Scott Sumner had two outstanding posts a couple of weeks ago (here and here) discussing the relationship between interest rates and NGDP, making a number of important points, which I largely agree with, even though I have some (mostly semantic) quibbles about the details. I especially liked how in the second post he applied the analysis of Robert Barsky and Larry Summers in their article about Gibson’s Paradox under the gold standard to recent monetary experience. The two posts are so good and cover such a wide range of topics that the best way for me to address them is by cutting and pasting relevant passages and commenting on them.

Scott begins with the equation of exchange MV = PY. I personally prefer the Cambridge version (M = kPY) where k stands for the fraction of income that people hold as cash, thereby making it clear that the relevant concept is how much money want to hold, not that mysterious metaphysical concept called the velocity of circulation V (= 1/k). With attention focused on the decision about how much money to hold, it is natural to think of the rate of interest as the opportunity cost of holding non-interest-bearing cash balances. When the rate of interest rate rises, the desired holdings of non-interest-bearing cash tend to fall; in other words k falls (and V rises). With unchanged M, the equation is satisfied only if PY increases. So the notion that a reduction in interest rates, in and of itself, is expansionary is based on a misunderstanding. An increase in the amount of money demanded is always contractionary. A reduction in interest rates increases the amount of money demanded (if money is non-interest-bearing). A reduction in interest rates is therefore contractionary (all else equal).

Scott suggests some reasons why this basic relationship seems paradoxical.

Sometimes, not always, reductions in interest rates are caused by an increase in the monetary base. (This was not the case in late 2007 and early 2008, but it is the case on some occasions.) When there is an expansionary monetary policy, specifically an exogenous increase in M, then when interest rates fall, V tends to fall by less than M rises.

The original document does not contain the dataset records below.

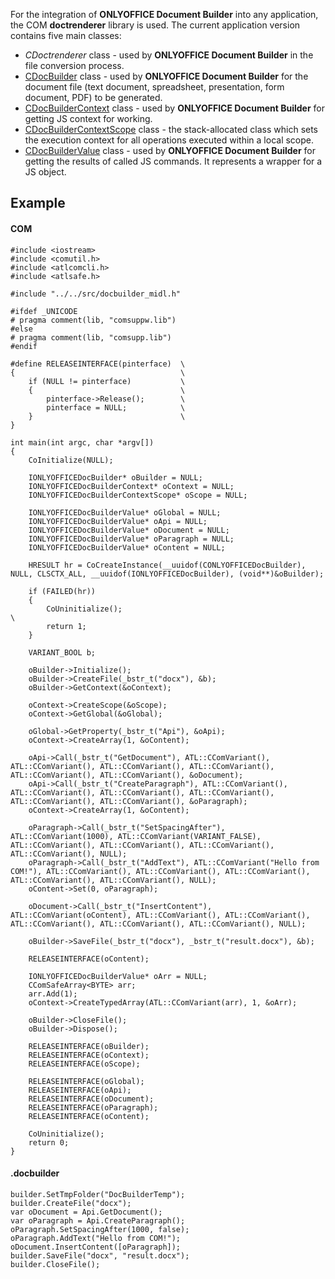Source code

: For the integration of **ONLYOFFICE Document Builder** into any application, the COM **doctrenderer** library is used. The current application version contains five main classes:

* *CDoctrenderer* class - used by **ONLYOFFICE Document Builder** in the file conversion process.
* [CDocBuilder](/docbuilder/integrationapi/com/cdocbuilder) class - used by **ONLYOFFICE Document Builder** for the document file (text document, spreadsheet, presentation, form document, PDF) to be generated.
* [CDocBuilderContext](/docbuilder/integrationapi/com/cdocbuildercontext) class - used by **ONLYOFFICE Document Builder** for getting JS context for working.
* [CDocBuilderContextScope](/docbuilder/integrationapi/com/cdocbuildercontextscope) class - the stack-allocated class which sets the execution context for all operations executed within a local scope.
* [CDocBuilderValue](/docbuilder/integrationapi/com/cdocbuildervalue) class - used by **ONLYOFFICE Document Builder** for getting the results of called JS commands. It represents a wrapper for a JS object.

## Example

#### COM

```
#include <iostream>
#include <comutil.h>
#include <atlcomcli.h>
#include <atlsafe.h>

#include "../../src/docbuilder_midl.h"

#ifdef _UNICODE
# pragma comment(lib, "comsuppw.lib")
#else
# pragma comment(lib, "comsupp.lib")
#endif

#define RELEASEINTERFACE(pinterface)  \
{                                     \
    if (NULL != pinterface)           \
    {                                 \
        pinterface->Release();        \
        pinterface = NULL;            \
    }                                 \
}

int main(int argc, char *argv[])
{
	CoInitialize(NULL);

	IONLYOFFICEDocBuilder* oBuilder = NULL;
	IONLYOFFICEDocBuilderContext* oContext = NULL;
	IONLYOFFICEDocBuilderContextScope* oScope = NULL;

	IONLYOFFICEDocBuilderValue* oGlobal = NULL;
	IONLYOFFICEDocBuilderValue* oApi = NULL;
	IONLYOFFICEDocBuilderValue* oDocument = NULL;
	IONLYOFFICEDocBuilderValue* oParagraph = NULL;
	IONLYOFFICEDocBuilderValue* oContent = NULL;

	HRESULT hr = CoCreateInstance(__uuidof(CONLYOFFICEDocBuilder), NULL, CLSCTX_ALL, __uuidof(IONLYOFFICEDocBuilder), (void**)&oBuilder);

	if (FAILED(hr))
	{
		CoUninitialize();                                             \
		return 1;
	}

	VARIANT_BOOL b;

	oBuilder->Initialize();
	oBuilder->CreateFile(_bstr_t("docx"), &b);
	oBuilder->GetContext(&oContext);

	oContext->CreateScope(&oScope);
	oContext->GetGlobal(&oGlobal);

	oGlobal->GetProperty(_bstr_t("Api"), &oApi);
	oContext->CreateArray(1, &oContent);

	oApi->Call(_bstr_t("GetDocument"), ATL::CComVariant(), ATL::CComVariant(), ATL::CComVariant(), ATL::CComVariant(), ATL::CComVariant(), ATL::CComVariant(), &oDocument);
	oApi->Call(_bstr_t("CreateParagraph"), ATL::CComVariant(), ATL::CComVariant(), ATL::CComVariant(), ATL::CComVariant(), ATL::CComVariant(), ATL::CComVariant(), &oParagraph);
	oContext->CreateArray(1, &oContent);
	
	oParagraph->Call(_bstr_t("SetSpacingAfter"), ATL::CComVariant(1000), ATL::CComVariant(VARIANT_FALSE), ATL::CComVariant(), ATL::CComVariant(), ATL::CComVariant(), ATL::CComVariant(), NULL);
	oParagraph->Call(_bstr_t("AddText"), ATL::CComVariant("Hello from COM!"), ATL::CComVariant(), ATL::CComVariant(), ATL::CComVariant(), ATL::CComVariant(), ATL::CComVariant(), NULL);
	oContent->Set(0, oParagraph);

	oDocument->Call(_bstr_t("InsertContent"), ATL::CComVariant(oContent), ATL::CComVariant(), ATL::CComVariant(), ATL::CComVariant(), ATL::CComVariant(), ATL::CComVariant(), NULL);

	oBuilder->SaveFile(_bstr_t("docx"), _bstr_t("result.docx"), &b);

	RELEASEINTERFACE(oContent);

	IONLYOFFICEDocBuilderValue* oArr = NULL;
	CComSafeArray<BYTE> arr;
	arr.Add(1);
	oContext->CreateTypedArray(ATL::CComVariant(arr), 1, &oArr);

	oBuilder->CloseFile();
	oBuilder->Dispose();

	RELEASEINTERFACE(oBuilder);
	RELEASEINTERFACE(oContext);
	RELEASEINTERFACE(oScope);

	RELEASEINTERFACE(oGlobal);
	RELEASEINTERFACE(oApi);
	RELEASEINTERFACE(oDocument);
	RELEASEINTERFACE(oParagraph);
	RELEASEINTERFACE(oContent);

	CoUninitialize();
	return 0;
}
```

#### .docbuilder

```
builder.SetTmpFolder("DocBuilderTemp");
builder.CreateFile("docx");
var oDocument = Api.GetDocument();
var oParagraph = Api.CreateParagraph();
oParagraph.SetSpacingAfter(1000, false);
oParagraph.AddText("Hello from COM!");
oDocument.InsertContent([oParagraph]);
builder.SaveFile("docx", "result.docx");
builder.CloseFile();
```
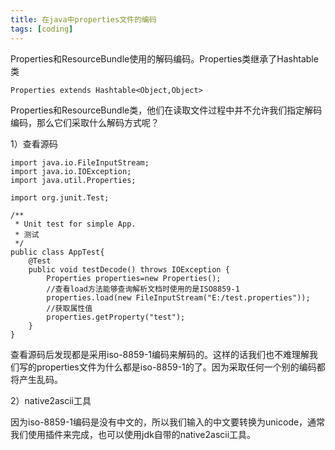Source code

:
 ```yaml
---
title: 在java中properties文件的编码
tags: [coding]
---
```


Properties和ResourceBundle使用的解码编码。Properties类继承了Hashtable类

```
Properties extends Hashtable<Object,Object>
```

Properties和ResourceBundle类，他们在读取文件过程中并不允许我们指定解码编码，那么它们采取什么解码方式呢？

1）查看源码

```
import java.io.FileInputStream;
import java.io.IOException;
import java.util.Properties;

import org.junit.Test;

/**
 * Unit test for simple App.
 * 测试
 */
public class AppTest{
    @Test
    public void testDecode() throws IOException {
        Properties properties=new Properties();
        //查看load方法能够查询解析文档时使用的是ISO8859-1
        properties.load(new FileInputStream("E:/test.properties"));
        //获取属性值
        properties.getProperty("test");
    }
}
```

查看源码后发现都是采用iso-8859-1编码来解码的。这样的话我们也不难理解我们写的properties文件为什么都是iso-8859-1的了。因为采取任何一个别的编码都将产生乱码。

2）native2ascii工具

因为iso-8859-1编码是没有中文的，所以我们输入的中文要转换为unicode，通常我们使用插件来完成，也可以使用jdk自带的native2ascii工具。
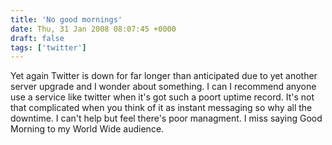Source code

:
 ```yaml
---
title: 'No good mornings'
date: Thu, 31 Jan 2008 08:07:45 +0000
draft: false
tags: ['twitter']
---
```


Yet again Twitter is down for far longer than anticipated due to yet another server upgrade and I wonder about something. I can I recommend anyone use a service like twitter when it's got such a poort uptime record. It's not that complicated when you think of it as instant messaging so why all the downtime. I can't help but feel there's poor managment. I miss saying Good Morning to my World Wide audience.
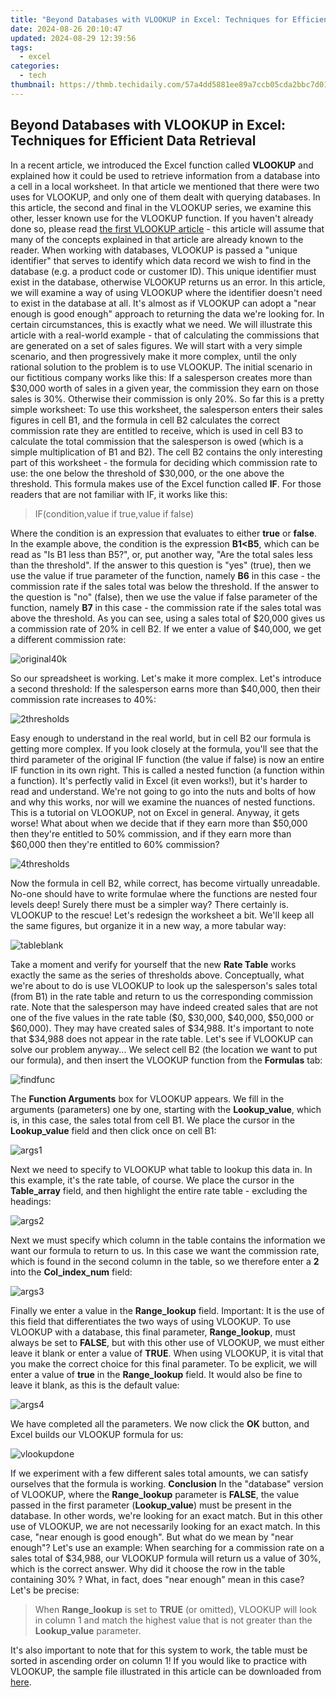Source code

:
 ```yaml
---
title: "Beyond Databases with VLOOKUP in Excel: Techniques for Efficient Data Retrieval"
date: 2024-08-26 20:10:47
updated: 2024-08-29 12:39:56
tags:
  - excel
categories:
  - tech
thumbnail: https://thmb.techidaily.com/57a4dd5881ee89a7ccb05cda2bbc7d01f9c197463ce070f6b273e0abf69dbbe5.jpg
---
```


## Beyond Databases with VLOOKUP in Excel: Techniques for Efficient Data Retrieval

In a recent article, we introduced the Excel function called **VLOOKUP** and explained how it could be used to retrieve information from a database into a cell in a local worksheet. In that article we mentioned that there were two uses for VLOOKUP, and only one of them dealt with querying databases. In this article, the second and final in the VLOOKUP series, we examine this other, lesser known use for the VLOOKUP function. If you haven't already done so, please read [the first VLOOKUP article](https://extra-tips.techidaily.com/integrate-sound-and-sight-web-studio/) \- this article will assume that many of the concepts explained in that article are already known to the reader. When working with databases, VLOOKUP is passed a "unique identifier" that serves to identify which data record we wish to find in the database (e.g. a product code or customer ID). This unique identifier must exist in the database, otherwise VLOOKUP returns us an error. In this article, we will examine a way of using VLOOKUP where the identifier doesn't need to exist in the database at all. It's almost as if VLOOKUP can adopt a "near enough is good enough" approach to returning the data we're looking for. In certain circumstances, this is exactly what we need. We will illustrate this article with a real-world example - that of calculating the commissions that are generated on a set of sales figures. We will start with a very simple scenario, and then progressively make it more complex, until the only rational solution to the problem is to use VLOOKUP. The initial scenario in our fictitious company works like this: If a salesperson creates more than $30,000 worth of sales in a given year, the commission they earn on those sales is 30%. Otherwise their commission is only 20%. So far this is a pretty simple worksheet: To use this worksheet, the salesperson enters their sales figures in cell B1, and the formula in cell B2 calculates the correct commission rate they are entitled to receive, which is used in cell B3 to calculate the total commission that the salesperson is owed (which is a simple multiplication of B1 and B2). The cell B2 contains the only interesting part of this worksheet - the formula for deciding which commission rate to use: the one below the threshold of $30,000, or the one above the threshold. This formula makes use of the Excel function called **IF**. For those readers that are not familiar with IF, it works like this: 

> IF(condition,value if true,value if false)

 Where the condition is an expression that evaluates to either **true** or **false**. In the example above, the condition is the expression **B1<B5**, which can be read as "Is B1 less than B5?", or, put another way, "Are the total sales less than the threshold". If the answer to this question is "yes" (true), then we use the value if true parameter of the function, namely **B6** in this case - the commission rate if the sales total was below the threshold. If the answer to the question is "no" (false), then we use the value if false parameter of the function, namely **B7** in this case - the commission rate if the sales total was above the threshold. As you can see, using a sales total of $20,000 gives us a commission rate of 20% in cell B2\. If we enter a value of $40,000, we get a different commission rate: 

![original40k](https://static1.howtogeekimages.com/wordpress/wp-content/uploads/2010/04/original40k.png) 

 So our spreadsheet is working. Let's make it more complex. Let's introduce a second threshold: If the salesperson earns more than $40,000, then their commission rate increases to 40%: 

![2thresholds](https://static1.howtogeekimages.com/wordpress/wp-content/uploads/2010/04/2thresholds.png) 

 Easy enough to understand in the real world, but in cell B2 our formula is getting more complex. If you look closely at the formula, you'll see that the third parameter of the original IF function (the value if false) is now an entire IF function in its own right. This is called a nested function (a function within a function). It's perfectly valid in Excel (it even works!), but it's harder to read and understand. We're not going to go into the nuts and bolts of how and why this works, nor will we examine the nuances of nested functions. This is a tutorial on VLOOKUP, not on Excel in general. Anyway, it gets worse! What about when we decide that if they earn more than $50,000 then they're entitled to 50% commission, and if they earn more than $60,000 then they're entitled to 60% commission? 

![4thresholds](https://static1.howtogeekimages.com/wordpress/wp-content/uploads/2010/04/4thresholds.png) 

 Now the formula in cell B2, while correct, has become virtually unreadable. No-one should have to write formulae where the functions are nested four levels deep! Surely there must be a simpler way? There certainly is. VLOOKUP to the rescue! Let's redesign the worksheet a bit. We'll keep all the same figures, but organize it in a new way, a more tabular way: 

![tableblank](https://static1.howtogeekimages.com/wordpress/wp-content/uploads/2010/04/tableblank.png) 

 Take a moment and verify for yourself that the new **Rate Table** works exactly the same as the series of thresholds above. Conceptually, what we're about to do is use VLOOKUP to look up the salesperson's sales total (from B1) in the rate table and return to us the corresponding commission rate. Note that the salesperson may have indeed created sales that are not one of the five values in the rate table ($0, $30,000, $40,000, $50,000 or $60,000). They may have created sales of $34,988\. It's important to note that $34,988 does not appear in the rate table. Let's see if VLOOKUP can solve our problem anyway... We select cell B2 (the location we want to put our formula), and then insert the VLOOKUP function from the **Formulas** tab: 

![findfunc](https://static1.howtogeekimages.com/wordpress/wp-content/uploads/2010/04/findfunc.png) 

 The **Function Arguments** box for VLOOKUP appears. We fill in the arguments (parameters) one by one, starting with the **Lookup\_value**, which is, in this case, the sales total from cell B1\. We place the cursor in the **Lookup\_value** field and then click once on cell B1: 

![args1](https://static1.howtogeekimages.com/wordpress/wp-content/uploads/2010/04/args1.png) 

 Next we need to specify to VLOOKUP what table to lookup this data in. In this example, it's the rate table, of course. We place the cursor in the **Table\_array** field, and then highlight the entire rate table - excluding the headings: 

![args2](https://static1.howtogeekimages.com/wordpress/wp-content/uploads/2010/04/args2.png) 

 Next we must specify which column in the table contains the information we want our formula to return to us. In this case we want the commission rate, which is found in the second column in the table, so we therefore enter a **2** into the **Col\_index\_num** field: 

![args3](https://static1.howtogeekimages.com/wordpress/wp-content/uploads/2010/04/args3.png) 

 Finally we enter a value in the **Range\_lookup** field. Important: It is the use of this field that differentiates the two ways of using VLOOKUP. To use VLOOKUP with a database, this final parameter, **Range\_lookup**, must always be set to **FALSE**, but with this other use of VLOOKUP, we must either leave it blank or enter a value of **TRUE**. When using VLOOKUP, it is vital that you make the correct choice for this final parameter. To be explicit, we will enter a value of **true** in the **Range\_lookup** field. It would also be fine to leave it blank, as this is the default value: 

![args4](https://static1.howtogeekimages.com/wordpress/wp-content/uploads/2010/04/args4.png) 

 We have completed all the parameters. We now click the **OK** button, and Excel builds our VLOOKUP formula for us: 

![vlookupdone](https://static1.howtogeekimages.com/wordpress/wp-content/uploads/2010/04/vlookupdone.png) 

 If we experiment with a few different sales total amounts, we can satisfy ourselves that the formula is working. **Conclusion** In the "database" version of VLOOKUP, where the **Range\_lookup** parameter is **FALSE**, the value passed in the first parameter (**Lookup\_value**) must be present in the database. In other words, we're looking for an exact match. But in this other use of VLOOKUP, we are not necessarily looking for an exact match. In this case, "near enough is good enough". But what do we mean by "near enough"? Let's use an example: When searching for a commission rate on a sales total of $34,988, our VLOOKUP formula will return us a value of 30%, which is the correct answer. Why did it choose the row in the table containing 30% ? What, in fact, does "near enough" mean in this case? Let's be precise: 

> When **Range\_lookup** is set to **TRUE** (or omitted), VLOOKUP will look in column 1 and match the highest value that is not greater than the **Lookup\_value** parameter.

 It's also important to note that for this system to work, the table must be sorted in ascending order on column 1! If you would like to practice with VLOOKUP, the sample file illustrated in this article can be downloaded from [here](https://extra-guidance.techidaily.com/new-orchestrating-originality-top-8-schools-for-story-innovation/).

<ins class="adsbygoogle"
     style="display:block"
     data-ad-format="autorelaxed"
     data-ad-client="ca-pub-7571918770474297"
     data-ad-slot="1223367746"></ins>



<ins class="adsbygoogle"
     style="display:block"
     data-ad-client="ca-pub-7571918770474297"
     data-ad-slot="8358498916"
     data-ad-format="auto"
     data-full-width-responsive="true"></ins>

So the policy as a whole causes NGDP to rise, even as the specific impact of lower interest rates is to cause NGDP to fall.

To this I would add that, as discussed in my recent posts about Keynes and Fisher, Keynes in the General Theory seemed to be advancing a purely monetary theory of the rate of interest. If Keynes meant that the rate of interest is determined exclusively by monetary factors, then a falling rate of interest is a sure sign of an excess supply of money. Of course in the Hicksian world of IS-LM, the rate of interest is simultaneously determined by both equilibrium in the money market and an equilibrium rate of total spending, but Keynes seems to have had trouble with the notion that the rate of interest could be simultaneously determined by not one, but two, equilibrium conditions.

Another problem is the Keynesian model, which hopelessly confuses the transmission mechanism. Any Keynesian model with currency that says low interest rates are expansionary is flat out wrong.

But if Keynes believed that the rate of interest is exclusively determined by money demand and money supply, then the only possible cause of a low or falling interest rate is the state of the money market, the supply side of which is always under the control of the monetary authority. Or stated differently, in the Keynesian model, the money-supply function is perfectly elastic at the target rate of interest, so that the monetary authority supplies whatever amount of money is demanded at that rate of interest. I disagree with the underlying view of what determines the rate of interest, but given that theory of the rate of interest, the model is not incoherent and doesn’t confuse the transmission mechanism.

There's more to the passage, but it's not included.